:: Aim of the exercise ::
Bring together every line in the data that includes "mathrm".

--- Input material Enclosed Below ---

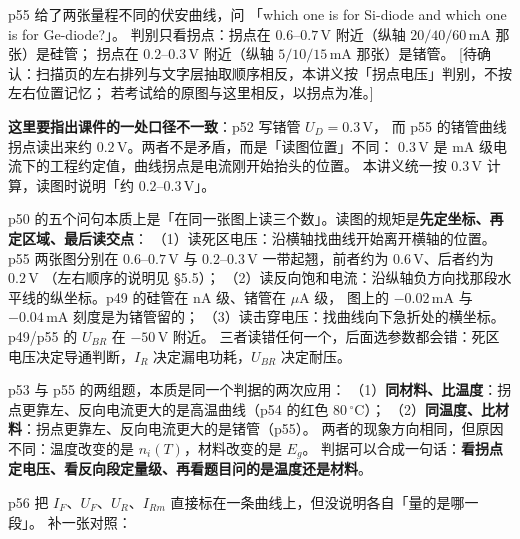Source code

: \documentclass[11pt]{ctexart}
\begin{document}

p55 给了两张量程不同的伏安曲线，问 「which one is for Si-diode and which one is for Ge-diode?」。
判别只看拐点：拐点在 $0.6$--$0.7\,\mathrm{V}$ 附近（纵轴 $20/40/60\,\mathrm{mA}$ 那张）是硅管；
拐点在 $0.2$--$0.3\,\mathrm{V}$ 附近（纵轴 $5/10/15\,\mathrm{mA}$ 那张）是锗管。
[待确认：扫描页的左右排列与文字层抽取顺序相反，本讲义按「拐点电压」判别，不按左右位置记忆；
若考试给的原图与这里相反，以拐点为准。]

\textbf{这里要指出课件的一处口径不一致}：p52 写锗管 $U_D=0.3\,\mathrm{V}$，
而 p55 的锗管曲线拐点读出来约 $0.2\,\mathrm{V}$。两者不是矛盾，而是「读图位置」不同：
$0.3\,\mathrm{V}$ 是 mA 级电流下的工程约定值，曲线拐点是电流刚开始抬头的位置。
本讲义统一按 $0.3\,\mathrm{V}$ 计算，读图时说明「约 $0.2$--$0.3\,\mathrm{V}$」。


p50 的五个问句本质上是「在同一张图上读三个数」。读图的规矩是\textbf{先定坐标、再定区域、最后读交点}：
（1）读死区电压：沿横轴找曲线开始离开横轴的位置。p55 两张图分别在 $0.6$--$0.7\,\mathrm{V}$ 与
$0.2$--$0.3\,\mathrm{V}$ 一带起翘，前者约为 $0.6\,\mathrm{V}$、后者约为 $0.2\,\mathrm{V}$
（左右顺序的说明见 §5.5）；
（2）读反向饱和电流：沿纵轴负方向找那段水平线的纵坐标。p49 的硅管在 $\mathrm{nA}$ 级、锗管在 $\mu\mathrm{A}$ 级，
图上的 $-0.02\,\mathrm{mA}$ 与 $-0.04\,\mathrm{mA}$ 刻度是为锗管留的；
（3）读击穿电压：找曲线向下急折处的横坐标。p49/p55 的 $U_{BR}$ 在 $-50\,\mathrm{V}$ 附近。
三者读错任何一个，后面选参数都会错：死区电压决定导通判断，$I_R$ 决定漏电功耗，$U_{BR}$ 决定耐压。


p53 与 p55 的两组题，本质是同一个判据的两次应用：
（1）\textbf{同材料、比温度}：拐点更靠左、反向电流更大的是高温曲线（p54 的红色 $80\,{}^\circ\mathrm{C}$）；
（2）\textbf{同温度、比材料}：拐点更靠左、反向电流更大的是锗管（p55）。
两者的现象方向相同，但原因不同：温度改变的是 $n_i(T)$，材料改变的是 $E_g$。
判据可以合成一句话：\textbf{看拐点定电压、看反向段定量级、再看题目问的是温度还是材料}。


p56 把 $I_F$、$U_F$、$U_R$、$I_{Rm}$ 直接标在一条曲线上，但没说明各自「量的是哪一段」。
补一张对照：
\end{document}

--- End of Enclosed Input material ---

:: Exercise output ::
判别只看拐点：拐点在 $0.6$--$0.7\,\mathrm{V}$ 附近（纵轴 $20/40/60\,\mathrm{mA}$ 那张）是硅管；
拐点在 $0.2$--$0.3\,\mathrm{V}$ 附近（纵轴 $5/10/15\,\mathrm{mA}$ 那张）是锗管。
\textbf{这里要指出课件的一处口径不一致}：p52 写锗管 $U_D=0.3\,\mathrm{V}$，
而 p55 的锗管曲线拐点读出来约 $0.2\,\mathrm{V}$。两者不是矛盾，而是「读图位置」不同：
$0.3\,\mathrm{V}$ 是 mA 级电流下的工程约定值，曲线拐点是电流刚开始抬头的位置。
本讲义统一按 $0.3\,\mathrm{V}$ 计算，读图时说明「约 $0.2$--$0.3\,\mathrm{V}$」。
（1）读死区电压：沿横轴找曲线开始离开横轴的位置。p55 两张图分别在 $0.6$--$0.7\,\mathrm{V}$ 与
$0.2$--$0.3\,\mathrm{V}$ 一带起翘，前者约为 $0.6\,\mathrm{V}$、后者约为 $0.2\,\mathrm{V}$
（2）读反向饱和电流：沿纵轴负方向找那段水平线的纵坐标。p49 的硅管在 $\mathrm{nA}$ 级、锗管在 $\mu\mathrm{A}$ 级，
图上的 $-0.02\,\mathrm{mA}$ 与 $-0.04\,\mathrm{mA}$ 刻度是为锗管留的；
（3）读击穿电压：找曲线向下急折处的横坐标。p49/p55 的 $U_{BR}$ 在 $-50\,\mathrm{V}$ 附近。
（1）\textbf{同材料、比温度}：拐点更靠左、反向电流更大的是高温曲线（p54 的红色 $80\,{}^\circ\mathrm{C}$）；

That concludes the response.